Failure to do so is a strict liability offence, risking penalties of up to $12,600.

Although you may think that gives your organisation plenty of time to get your house in order, the new statutory whistleblower regime is expected to take effect six months earlier, on 1 July 2018. The changes that will be imposed by this new regime are broad and penalties for breach can be significant. Therefore, it’s very important that companies carefully consider how the changes will impact them and what they need to do to comply (which could include updating an existing policy to reflect the changes, before the 1 January deadline).

By way of background, in the last few weeks, the Senate Economics Legislation Committee completed its inquiry into the Treasury Laws Amendment (Enhancing Whistleblower Protections) Bill 2017 – and recommended it be passed.

Relevantly, the Bill will amend the Corporations Act 2001 to significantly strengthen and consolidate current whistleblower protections (which are fairly limited). It will also create a whistleblower protection regime for disclosures of information by individuals about breaches of the tax laws or misconduct in relation to an entity’s tax affairs.

“All but the smallest Australian companies will be required to put in place a detailed whistleblower policy and make it available to all officers and employees”

The most significant changes for employers
For employers, there are several changes which are probably the most significant:

  • The group of people who can make disclosures and be eligible for protection will be significantly extended. For example, in addition to your current and former employees, this group will include their relatives and dependants, employees of your suppliers as well as relatives and their dependents;
  • The types of wrongdoing whistleblowers can make disclosures about will increase.

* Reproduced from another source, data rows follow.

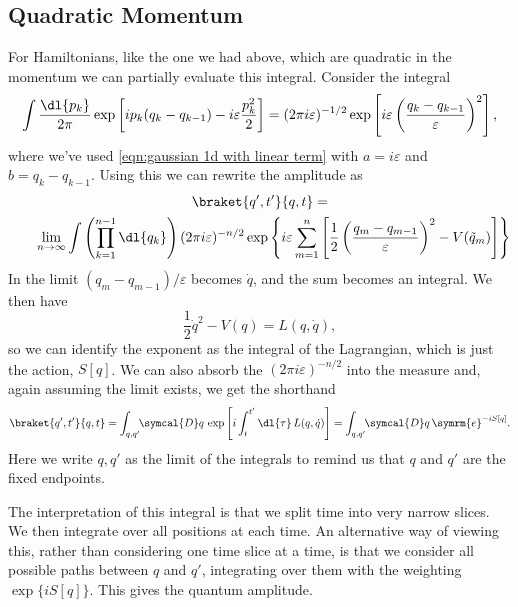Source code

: \documentclass[fleqn]{NotesClass}
\newcommand{\e}{\symrm{e}}
\newcommand{\lagrangian}{L}
\newcommand{\DL}[1]{\symcal{D}#1}
\begin{document}
    \subsection{Quadratic Momentum}
    For Hamiltonians, like the one we had above, which are quadratic in the momentum we can partially evaluate this integral.
    Consider the integral
    \begin{equation*}
        \int \frac{\dl{p_k}}{2\pi} \exp\left[ ip_k(q_k - q_{k-1}) - i\varepsilon\frac{p_k^2}{2} \right] = (2\pi i\varepsilon)^{-1/2} \exp\left[ i\varepsilon\left( \frac{q_k - q_{k-1}}{\varepsilon} \right)^2 \right],
    \end{equation*}
    where we've used \cref{eqn:gaussian 1d with linear term} with \(a = i\varepsilon\) and \(b = q_k - q_{k-1}\).
    Using this we can rewrite the amplitude as
    \begin{gather}
        \braket{q',t'}{q,t} =\\
        \qquad \lim_{n\to \infty} \int \left( \prod_{k=1}^{n-1} \dl{q_k} \right) (2\pi i\varepsilon)^{-n/2} \exp\left\{ i\varepsilon \sum_{m=1}^{n} \left[ \frac{1}{2}\left( \frac{q_m - q_{m-1}}{\varepsilon} \right)^2 - V(\tilde{q}_m) \right] \right\} \notag
    \end{gather}
    In the limit \((q_m - q_{m-1})/\varepsilon\) becomes \(\dot{q}\), and the sum becomes an integral.
    We then have
    \begin{equation}
        \frac{1}{2}\dot{q}^2 - V(q) = \lagrangian(q, \dot{q}),
    \end{equation}
    so we can identify the exponent as the integral of the Lagrangian, which is just the action, \(S[q]\).
    We can also absorb the \((2\pi i\varepsilon)^{-n/2}\) into the measure and, again assuming the limit exists, we get the shorthand
    \begin{equation}
        \braket{q', t'}{q, t} = \int_{q, q'} \!\! \DL{q} \, \exp\left[ i\int_t^{t'} \dl{\tau} \, \lagrangian(q, \dot{q}) \right] = \int_{q,q'} \!\! \DL{q} \, \e^{-iS[q]}.
    \end{equation}
    Here we write \(q,q'\) as the limit of the integrals to remind us that \(q\) and \(q'\) are the fixed endpoints.
    
    The interpretation of this integral is that we split time into very narrow slices.
    We then integrate over all positions at each time.
    An alternative way of viewing this, rather than considering one time slice at a time, is that we consider all possible paths between \(q\) and \(q'\), integrating over them with the weighting \(\exp\{iS[q]\}\).
    This gives the quantum amplitude.
    
\end{document}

This includes breaches of various Federal legislation – although not the Fair Work Act 2009. That said, there is a very broad catch-all in respect of disclosures about ‘misconduct’ or ‘an improper state of affairs’ in relation to a relevant entity;
  • Whistleblowers can make a protected disclosure to a broader group of people. Relevantly, this will include a person’s manager or supervisor (in addition to officers, auditors, actuaries and others authorised to receive disclosures);
  • The current ‘good faith’ test will be replaced with a requirement that the whistleblower has objectively reasonable grounds to suspect wrongdoing;
  • Anonymous disclosures will be allowed;
  • Significant penalties will apply for revealing a whistleblower’s identity without consent; and
  • Whistleblowers who are victimised will find it easier to claim compensation, with a reverse onus of proof on the defendant (similar to adverse action claims).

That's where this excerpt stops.